Boa parte dos meninos, uns dez, doze, às vezes mais, que se amontoa para esperar a van, cheira. Eles colocam a cola dentro de garrafas de plástico, dessas de água mineral. A cena é essa: passando o braço por dentro das camisas folgadonas que usam, as garrafas chegam até à boca.


Como se o gesto pudesse esconder ou pelo menos disfarçar o que estão fazendo.As frases ficam pontuadas por aquelas fungadas – fsssssssssssssss– e o cheiro da cola, mesmo para quem está só do lado, é bem forte. Não adianta disfarce.
Jadson tem sua convicção sobre o assunto:
-Isso de usar droga é uma burrice. Uma burrice mesmo. Porque todo mundo que usa se lenha. Já vi muita gente se dar mal e mesmo assim eles ficam aí, se chapando. Nem cigarro eu fumo. No dia que você me ver com uma garrafa dessas na mão pode mandar internar que eu fiquei maluco.
Alguns dias antes dessa visita, em entrevista com a psicóloga e coordenadora do projeto, Mirian, já estava sabendo desse detalhe da Pituba (depois conheceria outros) e do posicionamento do Consultório em relação a isso.
Não adianta reprimir. Competir com droga de forma agressiva e muito direta, especialmente para quem está na rua, quase sempre é a mesma coisa que perder. Miriam explica: "Ou você oferece artifícios que despertem a atenção deles ou nada feito. Em projetos que tiveram uma postura repressora mais radical, nem sempre os meninos estavam lá esperando para uma próxima vez.”
Como esperam o Consultório e ouvem atentos às lições. Uma das que se repetem em todas as visitas: ensinar a colocar o preservativo, distribuir camisinhas, falar sobre a importância do sexo seguro. Ensiná-los a se proteger.
Segurando a caixa com os preservativos do Ministério da Saúde, Joselito (motorista e agente de saúde) se prepara para mais uma aula sobre o modo correto de usar a camisinha. E justo nesse dia, falta o pênis de plástico usado como demonstrativo. Alguém inventa de atravessar a rua para pedir uma banana, ali, na lanchonete. Os meninos riem. Joselito fala para uma platéia letárgica.
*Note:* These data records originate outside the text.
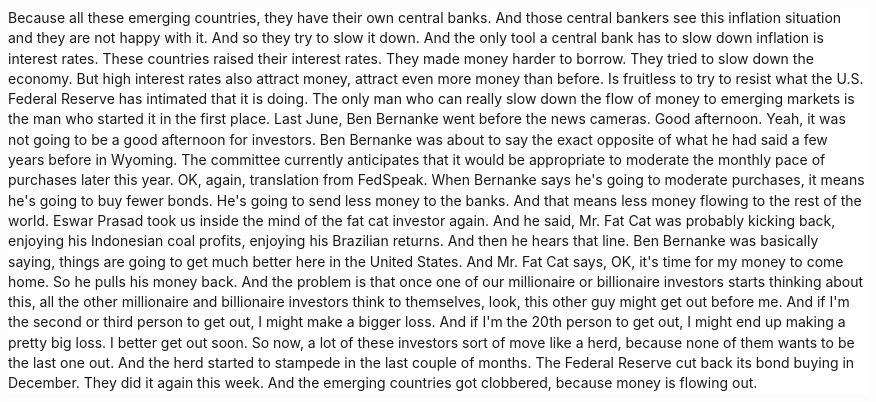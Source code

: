 Because all these emerging countries, they have
their own central banks.
And those central bankers see this inflation
situation and they are not happy with it.
And so they try to slow it down.
And the only tool a central bank has to
slow down inflation is interest rates.
These countries raised their interest rates.
They made money harder to borrow.
They tried to slow down the economy.
But high interest rates also attract money,
attract even more money than before.
Is fruitless to try to resist what the U.S.
Federal Reserve has intimated that it is doing.
The only man who can really slow down the flow
of money to emerging markets is the man who
started it in the first place.
Last June, Ben Bernanke went before the news cameras.
Good afternoon.
Yeah, it was not going to be a good afternoon
for investors.
Ben Bernanke was about to say the exact
opposite of what he had said a few years
before in Wyoming.
The committee currently anticipates that it
would be appropriate to moderate the monthly
pace of purchases later this year.
OK, again, translation from FedSpeak.
When Bernanke says he's going to moderate
purchases, it means he's going to buy fewer bonds.
He's going to send less money to the banks.
And that means less money flowing
to the rest of the world.
Eswar Prasad took us inside the mind
of the fat cat investor again.
And he said, Mr. Fat Cat was probably
kicking back, enjoying his Indonesian coal profits,
enjoying his Brazilian returns.
And then he hears that line.
Ben Bernanke was basically saying,
things are going to get much better here
in the United States.
And Mr. Fat Cat says, OK, it's time for my money
to come home.
So he pulls his money back.
And the problem is that once one
of our millionaire or billionaire investors
starts thinking about this, all the other millionaire
and billionaire investors think to themselves,
look, this other guy might get out before me.
And if I'm the second or third person to get out,
I might make a bigger loss.
And if I'm the 20th person to get out,
I might end up making a pretty big loss.
I better get out soon.
So now, a lot of these investors sort of
move like a herd, because none of them
wants to be the last one out.
And the herd started to stampede
in the last couple of months.
The Federal Reserve cut back its bond buying in December.
They did it again this week.
And the emerging countries got clobbered,
because money is flowing out.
Ainda estão doidos de cola.
A banana chega e quando o agente de saúde pede que mostrem se aprenderam, os meninos se antecipam. Rasgam a embalagem no dente. Não acertam vestir a banana. Não conferem prazo de validade. Tudo o que foi ensinado há poucos minutos. Talvez pensem em imagens borradas. A cola tira deles a noção de realidade.
(Nesse dia eu me sinto minúscula de ver tudo isso e voltar para casa e fazer o básico: jantar e dormir em uma cama. Aos poucos fui amortecendo essa sensação, mas o choque de realidade foi inevitável)
A visita tem hora para acabar. Antes da partida, lá pelas dez, Jadson (o anjo caído?) vem com uma fotografia na mão. Na imagem: ele, um primo e Leiliane, psicóloga do Cetad.
-Como você está bem nessa foto, rapaz!

-Você quer pra você?

-Não, é sua.

-É, mas eu queria que ficasse com você. Você quer?

-Quero.

-Mas se eu lhe der, promete que volta? Hein?



-Prometo.
A van faz o caminho de volta para o Canela, sede do Cetad. Os meninos ficam na praça. Alguns dormem por ali mesmo, outros voltam para casa. Há os que levam outros consigo, para dormir nas suas casas. Mas a maioria passa a maior parte do tempo na rua. A rua vira muitas coisas. Projeto de casa, arremedo de casa. Falta de opção, fuga, quase liberdade. A mesma rua, caminho para as pessoas irem e voltarem dos lugares, é pouso fixo para esses meninos e meninas que acenam a despedida.
Pensamentos de volta para casa:
É uma visita ao que está muito disponível e pouco observável. Ao que as estatísticas engolem e vomitam o tempo inteiro, mas que fica só nos números. A Agência de Notícia dos Direitos da Infância (ANDI) havia sugerido uma pauta que contextualizasse esses números. Desafio: mostrar os adolescentes que estão na rua, todos os dias, correndo riscos, vivendo tão perto e tão distante dos olhos de quem por acaso talvez não pudesse ou não quisesse ver.
É dessa pauta o adjetivo que se constata na primeira visita. Para os que passam, e para outros que nem estão ali, eles ainda são invisíveis. Mas nem por isso deixam de existir. Claro que não, se eles alimentam as estatísticas! Fazem sexo sem segurança, ficam expostos às drogas e estão fora da escola, longe da família, e dentro de uma sociedade esquematizada para desprotegê-los.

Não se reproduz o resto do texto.